/---

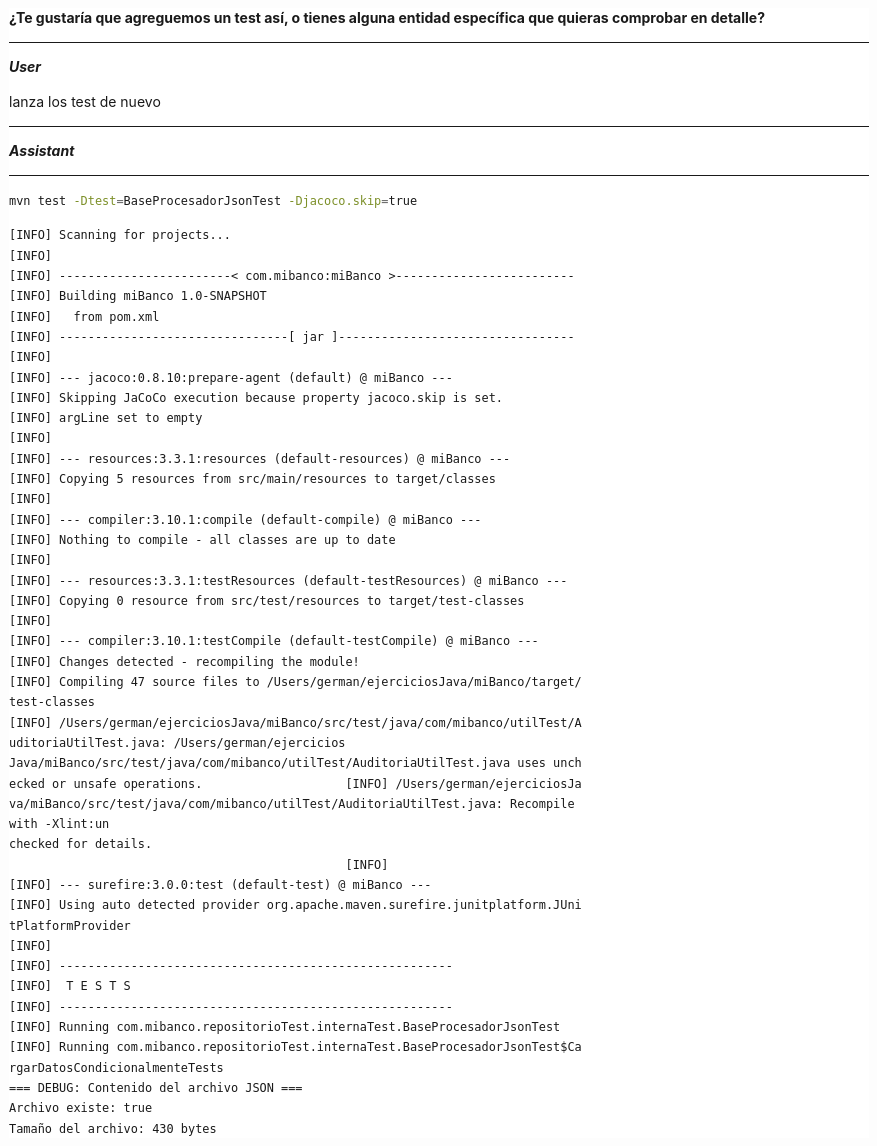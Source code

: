 
**¿Te gustaría que agreguemos un test así, o tienes alguna entidad específica que quieras comprobar en detalle?**

---

_**User**_

lanza los test de nuevo

---

_**Assistant**_




---

```bash
mvn test -Dtest=BaseProcesadorJsonTest -Djacoco.skip=true
```

```
[INFO] Scanning for projects...
[INFO] 
[INFO] ------------------------< com.mibanco:miBanco >-------------------------
[INFO] Building miBanco 1.0-SNAPSHOT
[INFO]   from pom.xml
[INFO] --------------------------------[ jar ]---------------------------------
[INFO] 
[INFO] --- jacoco:0.8.10:prepare-agent (default) @ miBanco ---
[INFO] Skipping JaCoCo execution because property jacoco.skip is set.
[INFO] argLine set to empty
[INFO] 
[INFO] --- resources:3.3.1:resources (default-resources) @ miBanco ---
[INFO] Copying 5 resources from src/main/resources to target/classes
[INFO] 
[INFO] --- compiler:3.10.1:compile (default-compile) @ miBanco ---
[INFO] Nothing to compile - all classes are up to date
[INFO] 
[INFO] --- resources:3.3.1:testResources (default-testResources) @ miBanco ---
[INFO] Copying 0 resource from src/test/resources to target/test-classes
[INFO] 
[INFO] --- compiler:3.10.1:testCompile (default-testCompile) @ miBanco ---
[INFO] Changes detected - recompiling the module!
[INFO] Compiling 47 source files to /Users/german/ejerciciosJava/miBanco/target/
test-classes
[INFO] /Users/german/ejerciciosJava/miBanco/src/test/java/com/mibanco/utilTest/A
uditoriaUtilTest.java: /Users/german/ejercicios
Java/miBanco/src/test/java/com/mibanco/utilTest/AuditoriaUtilTest.java uses unch
ecked or unsafe operations.                    [INFO] /Users/german/ejerciciosJa
va/miBanco/src/test/java/com/mibanco/utilTest/AuditoriaUtilTest.java: Recompile
with -Xlint:un
checked for details.
                                               [INFO] 
[INFO] --- surefire:3.0.0:test (default-test) @ miBanco ---
[INFO] Using auto detected provider org.apache.maven.surefire.junitplatform.JUni
tPlatformProvider
[INFO] 
[INFO] -------------------------------------------------------
[INFO]  T E S T S
[INFO] -------------------------------------------------------
[INFO] Running com.mibanco.repositorioTest.internaTest.BaseProcesadorJsonTest
[INFO] Running com.mibanco.repositorioTest.internaTest.BaseProcesadorJsonTest$Ca
rgarDatosCondicionalmenteTests
=== DEBUG: Contenido del archivo JSON ===
Archivo existe: true
Tamaño del archivo: 430 bytes
```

\---

Whenever the word "classes" occurs in a line of the listing above, return that line.

[INFO] Copying 5 resources from src/main/resources to target/classes
[INFO] Nothing to compile - all classes are up to date
[INFO] Copying 0 resource from src/test/resources to target/test-classes
test-classes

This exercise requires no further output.